Beleaguered zoo owner Joseph “Joe Exotic” Maldonado-Passage, subject of Netflix’s hit documentary series Tiger King, has now suffered the indignity of rival Carole Baskin gaining control of what was once his zoo.
Baskin, a self-styled conservationist and owner of the Big Cat Rescue facility in Hillsborough County, Florida, has been given control of the Wynnewood, Oklahoma, premises by courts, after Maldonado-Passage failed to pay her US$1 million in copyright and trademark suits.
Maldonado-Passage, is in prison, having been found guilty of 17 counts of animal abuse and a murder-for-hire plot against Baskin.
Photo: AFP / NETFLIX
He was sentenced to 22 years.
Until the judgement, the zoo was owned by Jeff Lowe, a rival turned business associate, and Maldonado-Passage’s mother, Shirley Schreibvogel.
Baskin sued, claiming that the zoo had been fraudulently transferred to the pair to avoid it being seized by Maldonado-Passage’s creditors, herself included, a claim upheld in court.
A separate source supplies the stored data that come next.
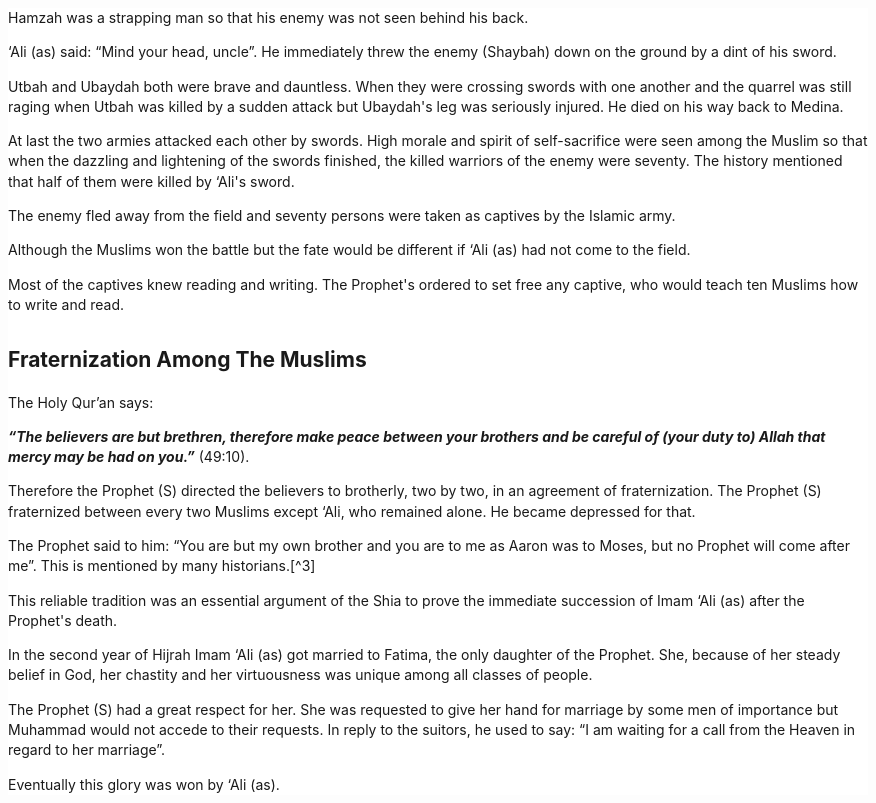 Hamzah was a strapping man so that his enemy was not seen behind his
back.

‘Ali (as) said: “Mind your head, uncle”. He immediately threw the enemy
(Shaybah) down on the ground by a dint of his sword.

Utbah and Ubaydah both were brave and dauntless. When they were crossing
swords with one another and the quarrel was still raging when Utbah was
killed by a sudden attack but Ubaydah's leg was seriously injured. He
died on his way back to Medina.

At last the two armies attacked each other by swords. High morale and
spirit of self-sacrifice were seen among the Muslim so that when the
dazzling and lightening of the swords finished, the killed warriors of
the enemy were seventy. The history mentioned that half of them were
killed by ‘Ali's sword.

The enemy fled away from the field and seventy persons were taken as
captives by the Islamic army.

Although the Muslims won the battle but the fate would be different if
‘Ali (as) had not come to the field.

Most of the captives knew reading and writing. The Prophet's ordered to
set free any captive, who would teach ten Muslims how to write and read.

Fraternization Among The Muslims
--------------------------------

The Holy Qur’an says:

***“The believers are but brethren, therefore make peace between your
brothers and be careful of (your duty to) Allah that mercy may be had on
you.”*** (49:10).

Therefore the Prophet (S) directed the believers to brotherly, two by
two, in an agreement of fraternization. The Prophet (S) fraternized
between every two Muslims except ‘Ali, who remained alone. He became
depressed for that.

The Prophet said to him: “You are but my own brother and you are to me
as Aaron was to Moses, but no Prophet will come after me”. This is
mentioned by many historians.[^3]

This reliable tradition was an essential argument of the Shia to prove
the immediate succession of Imam ‘Ali (as) after the Prophet's death.

In the second year of Hijrah Imam ‘Ali (as) got married to Fatima, the
only daughter of the Prophet. She, because of her steady belief in God,
her chastity and her virtuousness was unique among all classes of
people.

The Prophet (S) had a great respect for her. She was requested to give
her hand for marriage by some men of importance but Muhammad would not
accede to their requests. In reply to the suitors, he used to say: “I am
waiting for a call from the Heaven in regard to her marriage”.

Eventually this glory was won by ‘Ali (as).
Baskin had also previously sued Maldonado-Passage for trademark and copyright infringement for use of her company’s logo and images.
According to court documents, Lowe has 120 days to vacate the zoo, which he had renamed Tiger King Park, and to remove all animals.
Subtitled “Murder, Mayhem and Madness,” Tiger King has been a huge hit for Netflix since its release in March, with the notoriously cagey streaming giant revealing in April that the show had been watched by 64 million households.
The stranger-than-fiction series also made cult figures of Maldonado-Passage and Baskin, who has been subject to an array of unsubstantiated claims that she murdered her husband Jack “Don” Lewis, and fed him to her beloved big cats — accusations Baskin denied in the show.
Such is the cultural effect of the series, that Nicolas Cage has been signed up to portray Maldonado-Passage in an upcoming TV miniseries.